On Sun, 2017-04-30 at 17:10 -0400, Alex wrote:

> I'm talking about legitimate, non-spam mail sent by users on our
> systems with valid accounts having their bounces being tagged as
> spam.
> 
And of course, any valid bounce must be delivered.

> > In any case, regardless of whether I get bounced spam containing my
> > domain as forged sender or whether the whole bounce message is a
> > forgery, it can be safely binned, hence my rule.
> 
> I would think people would want their legitimate bounce
> notifications, no?
> 
Yes, quite so. Mail sent from my domain invariably has a related and
recognisably related domain name in the message ID, so I can be quite
certain that mail with an unrelated domain on the message ID is spam.

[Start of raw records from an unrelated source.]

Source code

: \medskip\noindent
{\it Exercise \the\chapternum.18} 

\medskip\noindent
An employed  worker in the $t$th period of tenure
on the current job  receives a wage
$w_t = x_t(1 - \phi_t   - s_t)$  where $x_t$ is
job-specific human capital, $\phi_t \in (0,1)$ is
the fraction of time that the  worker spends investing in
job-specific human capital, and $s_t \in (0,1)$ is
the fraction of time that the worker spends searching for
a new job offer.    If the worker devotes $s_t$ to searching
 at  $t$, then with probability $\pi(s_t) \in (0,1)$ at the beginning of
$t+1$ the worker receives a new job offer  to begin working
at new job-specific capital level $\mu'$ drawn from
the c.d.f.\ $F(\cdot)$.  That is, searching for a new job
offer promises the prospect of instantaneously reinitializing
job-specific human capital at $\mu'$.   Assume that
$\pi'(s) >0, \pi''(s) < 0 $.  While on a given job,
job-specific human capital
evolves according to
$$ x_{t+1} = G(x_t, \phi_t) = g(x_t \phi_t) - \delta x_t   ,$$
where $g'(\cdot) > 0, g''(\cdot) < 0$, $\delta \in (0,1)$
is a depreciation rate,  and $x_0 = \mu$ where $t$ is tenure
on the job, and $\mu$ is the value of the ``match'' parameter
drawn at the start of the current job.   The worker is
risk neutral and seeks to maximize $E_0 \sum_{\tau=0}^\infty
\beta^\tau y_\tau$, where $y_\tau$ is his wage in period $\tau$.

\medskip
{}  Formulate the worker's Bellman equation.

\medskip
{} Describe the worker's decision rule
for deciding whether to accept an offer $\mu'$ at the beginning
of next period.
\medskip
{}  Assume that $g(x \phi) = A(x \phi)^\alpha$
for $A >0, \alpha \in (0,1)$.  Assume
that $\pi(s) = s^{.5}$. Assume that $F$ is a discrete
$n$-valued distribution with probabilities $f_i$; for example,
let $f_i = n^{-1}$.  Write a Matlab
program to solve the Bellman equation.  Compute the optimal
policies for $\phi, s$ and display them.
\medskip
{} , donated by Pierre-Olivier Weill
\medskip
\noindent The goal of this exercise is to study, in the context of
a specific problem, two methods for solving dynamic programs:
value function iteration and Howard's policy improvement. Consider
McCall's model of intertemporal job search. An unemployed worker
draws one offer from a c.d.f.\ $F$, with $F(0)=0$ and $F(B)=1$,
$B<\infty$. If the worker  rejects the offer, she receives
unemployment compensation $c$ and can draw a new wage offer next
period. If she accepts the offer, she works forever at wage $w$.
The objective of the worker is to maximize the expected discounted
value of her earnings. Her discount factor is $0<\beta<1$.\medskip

I realise that this may not work in all cases (and especially not if
mailing lists are involved). That said, similar rules to mine are
likely to be useful wherever the domain name is part of the names of
hosts that send external mail. 

> And if they are fakes, how effective could they really be, with
> "Undeliverable" in the subject, and the spam/payload only appearing
> well down into the body of the email, past all the notification
> messages?
> 
Many people are going to look at the bounced message to remind
themselves what it was about and who it was sent to. IIRC there are
mail readers where you can't see that detail without opening the
attached message. Do that and BOOM, the payload is launched: this is
especially dangerous if the mail reader has an active preview window.